Konishi et al [4] classified aneurysms associated with MMD into two groups: aneurysms located on arteries of the circle of Willis or moyamoya vessels. Most aneurysms on the circle of Willis are true ones and they do not spontaneously regress. On the other hand, peripheral artery aneurysms are considered to be pseudoaneurysms secondary to rupture of the fragile vessels, and such aneurysms sometimes disappear [8]. Konishi et al [4] reported seven patients with aneurysms associated with MMD. Among them, two cases of an AChoA aneurysm spontaneously disappeared.

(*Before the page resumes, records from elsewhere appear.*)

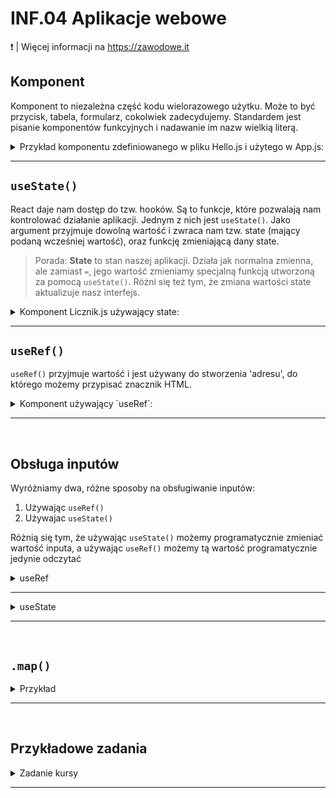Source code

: # INF.04 Aplikacje webowe

❗ | Więcej informacji na https://zawodowe.it 



## Komponent

Komponent to niezależna część kodu wielorazowego użytku. Może to być przycisk, tabela, formularz, cokolwiek zadecydujemy.
Standardem jest pisanie komponentów funkcyjnych i nadawanie im nazw wielkią literą.



<details>

<summary>Przykład komponentu zdefiniowanego w pliku Hello.js i użytego w App.js:</summary>

```jsx
// Plik Hello.js
function Hello() {
    return (
        // Komponenty mogą zwracać tylko jeden element korzenny, w tym przypadku div
        <div>
            <h2>Hello, world!</h2>
            <p>How are you doing?</p>
        </div>
    );
}

export default Hello;

```


```jsx
// Plik App.js
// Wymagany jest import komponentu
import Hello from './Hello.js';

function App() {
    return (
        <div>
            <h1>Welcome to my app.</h1>
            <Hello />
        </div>
    );
}

export default App;
```

</details>

---

## `useState()`

React daje nam dostęp do tzw. hooków. Są to funkcje, które pozwalają nam kontrolować działanie aplikacji.
Jednym z nich jest `useState()`. Jako argument przyjmuje dowolną wartość i zwraca nam tzw. state (mający podaną wcześniej wartość), oraz funkcję zmieniającą dany state.

> Porada:
**State** to stan naszej aplikacji. Działa jak normalna zmienna, ale zamiast `=`, jego wartość zmieniamy specjalną funkcją utworzoną za pomocą `useState()`. Różni się też tym, że zmiana wartości state aktualizuje nasz interfejs.

<details>

<summary>Komponent Licznik.js używający state:</summary>

```jsx
// Aby używać hooków należy je zaimportować
import { useState } from 'react';

function Licznik() {
    const [licznik, setLicznik] = useState(0);

    function zwieksz() {
        // Można to rozumieć następująco: licznik = licznik + 1;
        setLicznik(licznik => licznik + 1);
    }

    function resetuj() {
        // Można to rozumieć tak: licznik = 0;
        setLicznik(0);
    }

    return (
        <div>
            <h2>{licznik}</h2>
            <button onClick={zwieksz}>Zwiększ licznik</button>
            <button onClick={resetuj}>Resetuj licznik</button>
        </div>
    );
}
```

</details>

---

## `useRef()`

`useRef()` przyjmuje wartość i jest używany do stworzenia 'adresu', do którego możemy przypisać znacznik HTML.

<details>

<summary>Komponent używający `useRef`:</summary>

```jsx
// Aby używać hook'ów należy je zaimportować
import { useRef } from 'react';

function Licznik() {
    // buttonRef to jakiś pusty adres
    const buttonRef = useRef(0);

    // Po przypisaniu buttonRef to adres danego przycisku
    // Natomiast buttonRef.current to w tym przypadku przycisk
    return (
        <div>
            <button ref={buttonRef}>Kliknij</button>
        </div>
    );
}
```

</details>

---

<br>

## Obsługa inputów

Wyróżniamy dwa, różne sposoby na obsługiwanie inputów:

1. Używając `useRef()`
2. Używajac `useState()`

Różnią się tym, że używając `useState()` możemy programatycznie zmieniać wartość inputa, a używając `useRef()` możemy tą wartość programatycznie jedynie odczytać


<details>

<summary>useRef</summary>

```jsx
import { useRef } from 'react';
function App() {
  const inputRef = useRef(0);

  // W ten sposób możemy odczytać wartość inputa używając inputRef.current.value
  return <input ref={inputRef}>
}
export default App;
```

</details>

---

<details>

<summary>useState</summary>

```jsx
import { useState } from 'react';
function App() {
  const [tekst, setTekst] = useState('');

  // W ten sposób możemy:
  // 1. odczytać wartość inputa używając zmiennej tekst
  // 2. nadpisać wartość inputa używając funkcji setTekst
  return <input value={tekst} onChange={(e) => setTekst(e.target.value)}>
}
export default App;
```

</details>

---

<br>

## `.map()`

<details>

<summary>Przykład</summary>

Gdy nasze dane znajdują się w tablicy możemy je wypisać używając metody `.map()`.

Daje nam to możliwość generowania znaczników HTML jakbyśmy to robili używając pętli.
:::tip Pamiętaj
Jeśli elementy mają być wypisane w liście należy użyć `<ul>`, bądź `<ol>` zależnie od polecenia

```jsx
const tablica = ['a', 'b', 'c'];

// Wypełniamy znacznik <ol> danymi z tablicy
<ol>
    {tablica.map(element => (
        <li key={element}>{element}</li>
    ))}
</ol>;
// W ten sposób w naszym <ol> stworzymy 3 znaczniki <li>:
// <li key="a">a</li>
// <li key="b">b</li>
// <li key="c">c</li>
```

</details>

---

<br>

## Przykładowe zadania

<details>

<summary> Zadanie kursy</summary>

```jsx
//Plik App.js
import "./App.css";
import { useState } from "react"; // Importujemy useState

function App() {
  const kursy = [
    "Programowanie w C#",
    "Angular dla początkujących",
    "Kurs Django",
  ]; // Tablica zawierająca 3 kursy

  const [imie, setImie] = useState(""); // State do inputu z imieniem
  const [kurs, setKurs] = useState(); // State do inputu z numerem kursu

  function handleSubmit(e) {
    // Funkcja wywołana po wysłaniu formularza
    e.preventDefault(); // Blokujemy odświeżenie strony po przesłaniu formularza

    console.log(imie);
    if (kursy[kurs - 1]) {
      console.log(kursy[kurs - 1]);
    } else {
      console.log("Nieprawidłowy numer kursu");
    }
  }

  return (
    <div className="App">
      <h2>Liczba kursów {kursy.length}</h2> {/* Wypisujemy listę kursów */}
      <ol>
        {kursy.map((kurs) => (
          <li key={kurs}>{kurs}</li> // Wypisanie elementów tablicy "kursy" za pomocą metody .map()
        ))}
      </ol>
      <form onSubmit={handleSubmit}>
        {/* Formularz, który po przesłaniu wywołuje funkcję handleSubmit() */}
        <div className="form-group">
          <label htmlFor="imieInput">Imię i nazwisko:</label>
          <input
            type="text"
            className="form-control"
            id="imieInput"
            value={imie} // Przypisanie state "imie" do wartosci inputu
            onChange={(e) => setImie(e.target.value)} // Zmiana wartości state "imie"
          />
        </div>
        <div className="form-group">
          <label htmlFor="kursInput">Numer kursu:</label>
          <input
            type="text"
            className="form-control"
            id="kursInput"
            value={kurs} // Przypisanie state "kurs" do wartości inputu
            onChange={(e) => setKurs(e.target.value)} // Zmiana wartości state "kurs"
          />
        </div>
        <button className="btn btn-primary">Zapisz do kursu</button>
      </form>
    </div>
  );
}

export default App;
```



```css
/* Plik App.css */
.App {
  width: 60%; /* Ustawienie szerokości aplikacji na 60% body*/
  margin: 0 auto; /* Wyśrodkowanie aplikacji */
}
```

</details>

---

The disappearance of the aneurysm might have been due to vasospasm, and secondary thrombosis. In our case, the aneurysm was not demonstrated on MRI 13 months prior to the onset. During the next 13 months, the affected AChoA may have been hemodynamically stressed, and the peripheral portion finally ruptured, followed by pseudoaneurysm formation. The small aneurysm detected at onset might have been a pseudoaneurysm which showed transient enlargement and then spontaneous regression.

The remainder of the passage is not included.